» DATASET RECORDS

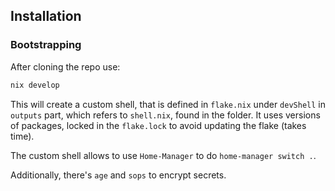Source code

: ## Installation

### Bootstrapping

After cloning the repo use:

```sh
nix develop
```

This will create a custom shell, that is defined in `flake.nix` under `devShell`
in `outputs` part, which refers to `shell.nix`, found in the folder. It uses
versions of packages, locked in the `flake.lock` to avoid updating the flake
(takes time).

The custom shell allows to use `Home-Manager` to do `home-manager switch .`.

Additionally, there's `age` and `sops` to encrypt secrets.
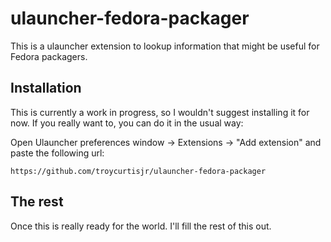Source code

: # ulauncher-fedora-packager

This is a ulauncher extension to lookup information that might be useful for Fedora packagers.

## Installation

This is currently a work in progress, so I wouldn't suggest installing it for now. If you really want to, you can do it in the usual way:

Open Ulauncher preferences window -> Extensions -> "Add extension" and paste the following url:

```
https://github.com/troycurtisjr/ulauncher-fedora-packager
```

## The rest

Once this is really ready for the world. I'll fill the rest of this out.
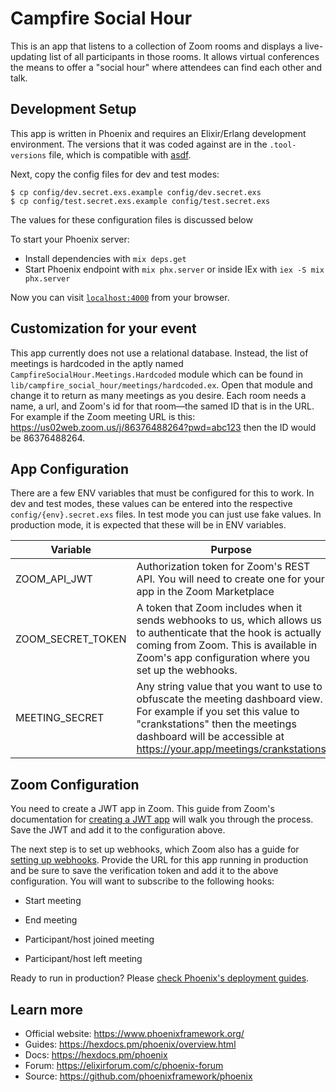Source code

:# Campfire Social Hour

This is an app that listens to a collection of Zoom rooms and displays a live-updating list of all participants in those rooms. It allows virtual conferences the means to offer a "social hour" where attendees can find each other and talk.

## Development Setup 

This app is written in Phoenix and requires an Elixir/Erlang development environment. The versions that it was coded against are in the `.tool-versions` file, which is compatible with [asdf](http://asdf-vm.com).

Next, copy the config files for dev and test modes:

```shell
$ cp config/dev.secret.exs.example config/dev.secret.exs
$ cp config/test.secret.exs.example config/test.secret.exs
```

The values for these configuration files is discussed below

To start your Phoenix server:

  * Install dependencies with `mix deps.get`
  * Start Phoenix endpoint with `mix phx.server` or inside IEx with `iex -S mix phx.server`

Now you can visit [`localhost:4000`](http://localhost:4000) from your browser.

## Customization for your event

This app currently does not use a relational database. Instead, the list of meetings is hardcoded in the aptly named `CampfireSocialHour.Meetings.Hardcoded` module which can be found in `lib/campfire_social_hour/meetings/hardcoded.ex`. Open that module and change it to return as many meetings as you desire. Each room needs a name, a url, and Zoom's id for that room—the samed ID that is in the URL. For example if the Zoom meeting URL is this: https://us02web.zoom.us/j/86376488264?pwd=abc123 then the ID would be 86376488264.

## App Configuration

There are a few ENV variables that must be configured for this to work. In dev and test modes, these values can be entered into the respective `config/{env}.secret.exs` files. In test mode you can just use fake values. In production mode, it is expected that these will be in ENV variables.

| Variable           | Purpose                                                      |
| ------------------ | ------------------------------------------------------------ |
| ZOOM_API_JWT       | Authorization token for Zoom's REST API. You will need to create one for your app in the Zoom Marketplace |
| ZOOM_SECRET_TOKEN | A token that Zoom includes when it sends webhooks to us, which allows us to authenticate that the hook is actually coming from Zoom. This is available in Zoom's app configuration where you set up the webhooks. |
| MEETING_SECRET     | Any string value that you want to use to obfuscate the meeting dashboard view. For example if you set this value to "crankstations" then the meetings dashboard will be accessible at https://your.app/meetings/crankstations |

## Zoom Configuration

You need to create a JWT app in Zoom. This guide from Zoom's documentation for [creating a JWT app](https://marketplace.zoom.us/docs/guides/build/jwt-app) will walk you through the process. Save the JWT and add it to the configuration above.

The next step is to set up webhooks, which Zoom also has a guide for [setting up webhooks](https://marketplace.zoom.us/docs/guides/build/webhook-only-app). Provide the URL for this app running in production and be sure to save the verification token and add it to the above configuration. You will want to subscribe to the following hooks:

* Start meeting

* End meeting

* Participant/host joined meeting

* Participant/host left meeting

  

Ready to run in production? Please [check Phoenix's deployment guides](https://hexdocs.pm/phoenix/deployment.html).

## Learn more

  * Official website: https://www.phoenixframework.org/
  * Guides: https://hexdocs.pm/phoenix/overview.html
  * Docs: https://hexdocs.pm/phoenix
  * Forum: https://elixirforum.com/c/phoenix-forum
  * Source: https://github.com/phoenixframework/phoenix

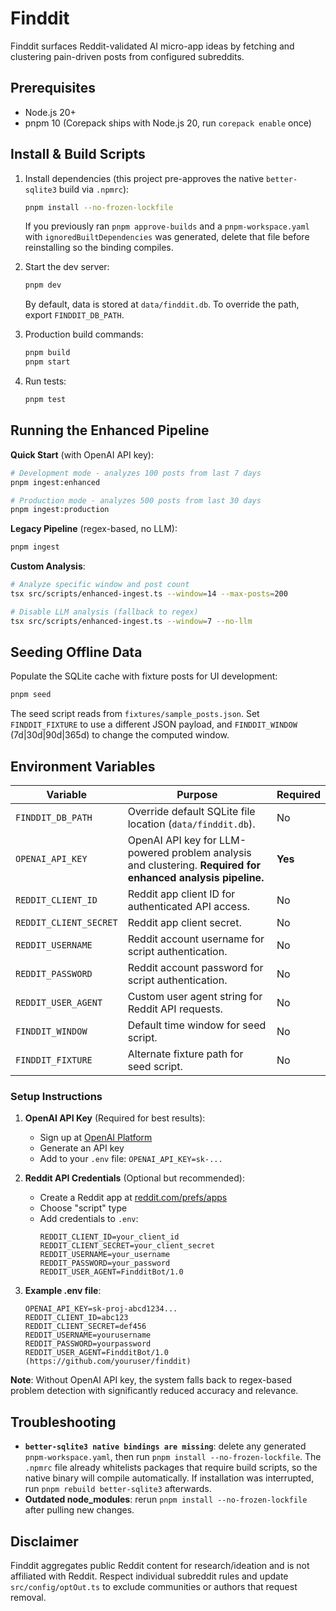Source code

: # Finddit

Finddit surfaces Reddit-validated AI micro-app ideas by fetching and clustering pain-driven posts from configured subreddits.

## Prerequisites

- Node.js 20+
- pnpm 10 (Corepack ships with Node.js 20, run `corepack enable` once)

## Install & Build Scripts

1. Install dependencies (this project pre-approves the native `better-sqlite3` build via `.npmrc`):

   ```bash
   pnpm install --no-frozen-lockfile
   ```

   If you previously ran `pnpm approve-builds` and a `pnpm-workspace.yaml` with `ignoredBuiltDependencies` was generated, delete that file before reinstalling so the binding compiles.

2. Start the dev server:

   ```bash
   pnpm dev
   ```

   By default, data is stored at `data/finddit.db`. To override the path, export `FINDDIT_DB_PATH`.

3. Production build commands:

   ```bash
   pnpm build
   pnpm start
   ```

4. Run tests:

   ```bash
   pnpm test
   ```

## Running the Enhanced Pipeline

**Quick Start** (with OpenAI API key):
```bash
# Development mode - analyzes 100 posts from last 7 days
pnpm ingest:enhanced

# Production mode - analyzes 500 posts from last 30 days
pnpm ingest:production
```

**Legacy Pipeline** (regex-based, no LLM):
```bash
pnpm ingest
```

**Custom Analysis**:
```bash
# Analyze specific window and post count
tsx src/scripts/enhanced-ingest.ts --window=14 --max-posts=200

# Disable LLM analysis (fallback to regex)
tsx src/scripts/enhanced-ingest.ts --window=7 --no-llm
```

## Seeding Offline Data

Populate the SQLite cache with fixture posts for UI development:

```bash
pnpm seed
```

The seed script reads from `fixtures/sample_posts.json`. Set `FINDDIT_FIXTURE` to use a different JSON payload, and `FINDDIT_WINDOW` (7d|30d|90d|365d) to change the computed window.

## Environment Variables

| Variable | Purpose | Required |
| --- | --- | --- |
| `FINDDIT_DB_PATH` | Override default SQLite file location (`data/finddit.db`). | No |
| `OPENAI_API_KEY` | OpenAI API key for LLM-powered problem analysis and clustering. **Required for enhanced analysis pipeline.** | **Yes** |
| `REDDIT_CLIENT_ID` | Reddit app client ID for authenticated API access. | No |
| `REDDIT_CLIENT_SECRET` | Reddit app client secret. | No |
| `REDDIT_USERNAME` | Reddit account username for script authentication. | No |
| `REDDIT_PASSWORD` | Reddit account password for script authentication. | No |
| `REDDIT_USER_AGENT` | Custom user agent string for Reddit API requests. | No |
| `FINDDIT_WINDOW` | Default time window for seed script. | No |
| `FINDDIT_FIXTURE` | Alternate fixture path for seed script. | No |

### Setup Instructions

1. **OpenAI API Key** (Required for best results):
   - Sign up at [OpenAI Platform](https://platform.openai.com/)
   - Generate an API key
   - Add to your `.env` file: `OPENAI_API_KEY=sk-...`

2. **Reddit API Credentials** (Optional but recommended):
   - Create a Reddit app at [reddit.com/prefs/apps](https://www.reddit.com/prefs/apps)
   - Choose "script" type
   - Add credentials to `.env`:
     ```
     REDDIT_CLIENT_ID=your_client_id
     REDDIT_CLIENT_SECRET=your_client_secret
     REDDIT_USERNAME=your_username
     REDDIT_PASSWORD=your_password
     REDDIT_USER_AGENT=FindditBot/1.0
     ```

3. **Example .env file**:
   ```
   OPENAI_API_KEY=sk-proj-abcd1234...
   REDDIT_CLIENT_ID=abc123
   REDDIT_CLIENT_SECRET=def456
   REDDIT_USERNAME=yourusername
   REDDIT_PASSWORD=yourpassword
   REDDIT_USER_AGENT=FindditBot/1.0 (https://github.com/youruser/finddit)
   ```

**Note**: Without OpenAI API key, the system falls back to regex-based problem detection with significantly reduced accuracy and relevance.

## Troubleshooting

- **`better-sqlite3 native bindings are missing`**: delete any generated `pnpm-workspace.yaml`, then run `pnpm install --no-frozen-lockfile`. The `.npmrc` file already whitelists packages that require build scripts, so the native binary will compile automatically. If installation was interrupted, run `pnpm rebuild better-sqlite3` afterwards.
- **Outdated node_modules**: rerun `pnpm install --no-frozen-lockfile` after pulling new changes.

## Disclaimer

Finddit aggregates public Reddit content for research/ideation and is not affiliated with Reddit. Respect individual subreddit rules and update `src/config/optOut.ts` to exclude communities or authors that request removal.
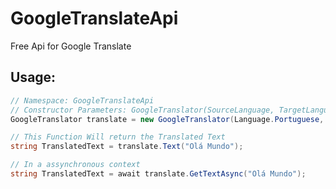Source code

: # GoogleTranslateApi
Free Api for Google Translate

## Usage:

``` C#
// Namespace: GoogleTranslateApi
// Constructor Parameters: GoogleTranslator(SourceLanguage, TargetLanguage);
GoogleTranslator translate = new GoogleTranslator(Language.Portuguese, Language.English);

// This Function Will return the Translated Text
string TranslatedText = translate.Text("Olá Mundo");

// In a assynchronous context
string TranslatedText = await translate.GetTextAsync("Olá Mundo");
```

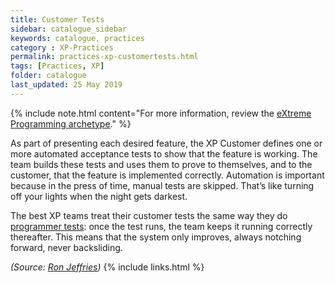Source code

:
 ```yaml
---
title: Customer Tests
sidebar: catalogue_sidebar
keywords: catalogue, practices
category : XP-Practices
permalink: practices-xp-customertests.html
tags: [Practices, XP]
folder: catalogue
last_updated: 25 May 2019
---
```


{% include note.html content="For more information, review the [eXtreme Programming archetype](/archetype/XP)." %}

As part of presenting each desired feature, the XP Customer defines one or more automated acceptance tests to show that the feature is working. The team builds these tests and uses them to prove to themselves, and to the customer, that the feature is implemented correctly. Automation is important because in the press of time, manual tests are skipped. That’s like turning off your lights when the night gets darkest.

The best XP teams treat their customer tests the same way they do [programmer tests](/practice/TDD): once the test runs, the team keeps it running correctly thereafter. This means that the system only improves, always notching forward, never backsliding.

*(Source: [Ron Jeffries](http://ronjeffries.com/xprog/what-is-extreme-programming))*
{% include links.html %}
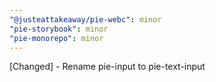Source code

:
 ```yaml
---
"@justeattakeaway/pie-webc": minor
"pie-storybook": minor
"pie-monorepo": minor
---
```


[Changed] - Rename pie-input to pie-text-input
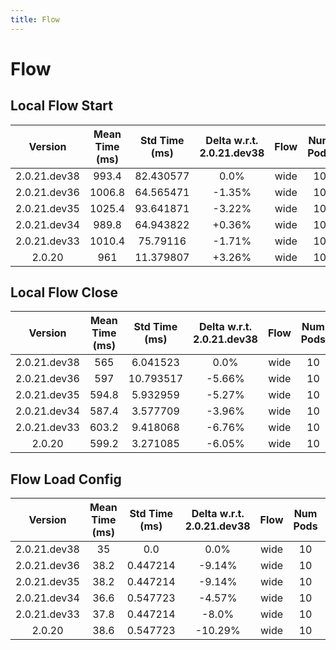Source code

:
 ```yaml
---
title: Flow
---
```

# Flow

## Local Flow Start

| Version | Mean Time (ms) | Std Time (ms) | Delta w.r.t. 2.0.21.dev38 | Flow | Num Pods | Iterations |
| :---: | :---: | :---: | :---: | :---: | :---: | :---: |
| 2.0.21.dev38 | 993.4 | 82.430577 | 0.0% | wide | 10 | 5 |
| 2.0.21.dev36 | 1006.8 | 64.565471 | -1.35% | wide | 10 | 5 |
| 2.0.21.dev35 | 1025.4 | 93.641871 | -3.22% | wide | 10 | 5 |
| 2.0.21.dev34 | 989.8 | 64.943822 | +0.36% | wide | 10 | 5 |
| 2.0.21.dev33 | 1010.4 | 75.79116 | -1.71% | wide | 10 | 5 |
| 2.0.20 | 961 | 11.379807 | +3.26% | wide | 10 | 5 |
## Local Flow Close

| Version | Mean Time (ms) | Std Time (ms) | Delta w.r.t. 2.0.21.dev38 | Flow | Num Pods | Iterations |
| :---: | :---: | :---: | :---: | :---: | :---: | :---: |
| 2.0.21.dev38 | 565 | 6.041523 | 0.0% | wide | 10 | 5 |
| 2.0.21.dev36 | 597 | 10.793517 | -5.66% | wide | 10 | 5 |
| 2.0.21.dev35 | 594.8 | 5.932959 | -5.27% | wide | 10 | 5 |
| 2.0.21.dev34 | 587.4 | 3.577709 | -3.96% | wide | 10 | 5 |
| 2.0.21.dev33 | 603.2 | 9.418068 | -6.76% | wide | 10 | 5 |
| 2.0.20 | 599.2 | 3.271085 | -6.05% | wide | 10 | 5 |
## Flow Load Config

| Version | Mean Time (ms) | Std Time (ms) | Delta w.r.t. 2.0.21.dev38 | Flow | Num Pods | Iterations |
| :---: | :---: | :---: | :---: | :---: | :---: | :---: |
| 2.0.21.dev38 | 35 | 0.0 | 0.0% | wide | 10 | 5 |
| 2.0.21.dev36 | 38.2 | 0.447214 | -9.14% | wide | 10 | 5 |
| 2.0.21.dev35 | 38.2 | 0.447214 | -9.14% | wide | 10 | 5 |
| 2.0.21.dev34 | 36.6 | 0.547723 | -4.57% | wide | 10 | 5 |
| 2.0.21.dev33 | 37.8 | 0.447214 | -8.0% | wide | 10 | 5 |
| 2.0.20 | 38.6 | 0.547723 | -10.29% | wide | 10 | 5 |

» TASK REQUIREMENTS
Above are the records; copy each line from them that includes the string "hexdocs".

» SOLUTION
Ready to run in production? Please [check Phoenix's deployment guides](https://hexdocs.pm/phoenix/deployment.html).
  * Guides: https://hexdocs.pm/phoenix/overview.html
  * Docs: https://hexdocs.pm/phoenix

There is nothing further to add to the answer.